It was not until U.S. President Barack Obama mentioned the idea of smart community in his Green New Deal policy in fall 2009 that the Ministry of Economy, Trade and Industry (METI) set up a section to promote the concept in Japan.
METI prefers the term "smart community" to "smart grid," which has also often been used when referring to the smart community concept.
"Smart community sounds like the demand side takes the initiative to create an energy-efficient community, while smart grid sounds like the supply side creates energy-efficient infrastructures," said Yuta Sakaki of the Smart Community Policy Office, Energy Conservation and Renewable Energy Department of the Agency for Natural Resources and Energy, a part of METI. "Our focus is the former."

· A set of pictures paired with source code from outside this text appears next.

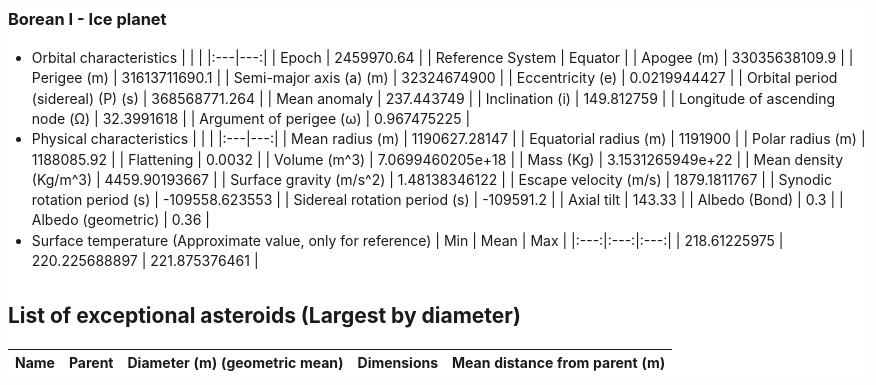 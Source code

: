 ### Borean I - Ice planet

 * Orbital characteristics
| | |
|:---|---:|
| Epoch | 2459970.64 |
| Reference System | Equator |
| Apogee (m) | 33035638109.9 |
| Perigee (m) | 31613711690.1 |
| Semi-major axis (a) (m) | 32324674900 |
| Eccentricity (e) | 0.0219944427 |
| Orbital period (sidereal) (P) (s) | 368568771.264 |
| Mean anomaly | 237.443749 |
| Inclination (i) | 149.812759 |
| Longitude of ascending node (Ω) | 32.3991618 |
| Argument of perigee (ω) | 0.967475225 |
 * Physical characteristics
| | |
|:---|---:|
| Mean radius (m) | 1190627.28147 |
| Equatorial radius (m) | 1191900 |
| Polar radius (m) | 1188085.92 |
| Flattening | 0.0032 |
| Volume (m^3) | 7.0699460205e+18 |
| Mass (Kg) | 3.1531265949e+22 |
| Mean density (Kg/m^3) | 4459.90193667 |
| Surface gravity (m/s^2) | 1.48138346122 |
| Escape velocity (m/s) | 1879.1811767 |
| Synodic rotation period (s) | -109558.623553 |
| Sidereal rotation period (s) | -109591.2 |
| Axial tilt | 143.33 |
| Albedo (Bond) | 0.3 |
| Albedo (geometric) | 0.36 |
 * Surface temperature (Approximate value, only for reference)
| Min | Mean | Max |
|:---:|:---:|:---:|
| 218.61225975 | 220.225688897 | 221.875376461 |
## List of exceptional asteroids (Largest by diameter)
| Name | Parent | Diameter (m) (geometric mean) | Dimensions | Mean distance from parent (m) |
|:---|:---|:---|:---|:---|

After thorough discussions with experts in various fields, the ministry concluded it had to create model cases to show to the public and thus decided to subsidize four areas from April 2011, Sakaki said.
Nineteen areas applied for the state subsidy and METI selected four areas that were already advanced in smart community building: Yokohama City, Toyota City, Kitakyushu City and the Keihanna area straddling Kyoto, Osaka and Nara prefectures.
METI gave labels to the four areas. Yokohama City is a large-area urban type, Toyota City is a stand-alone house type, the Keihanna area is a condominium type and Kitakyushu is a special supply area type, or an area where there is no local-dominant power company that supplies electricity. In the case of Kitakyushu, the Nippon Steel and Sumitomo Metal Corp.'s Yahata steelmaking factory supplies power.
In Yokohama, the Minato Mirai 21 area is the model site, with 4,000 households living there. The waterfront area hosts Landmark Tower, Japan's tallest building. Other facilities in the development include a renovated early 20th century warehouse that serves as a shopping and dining center, a convention center and exhibition hall complex that contains a hotel, department stores and amusement parks.
Yokohama's target is to create 27 megawatts of electricity from solar power generation, install a home energy management system, or HEMS, for 4,000 households and provide 2,000 electric vehicles.
HEMS refers to a system that uses the weather forecast to optimize the operation of power sources. For example, HEMS turns off the so-called Ene Farm, or power generating equipment using gas and kerosene, if the forecast says it will be sunny, and turns it on if cloudy or rainy weather is forecast.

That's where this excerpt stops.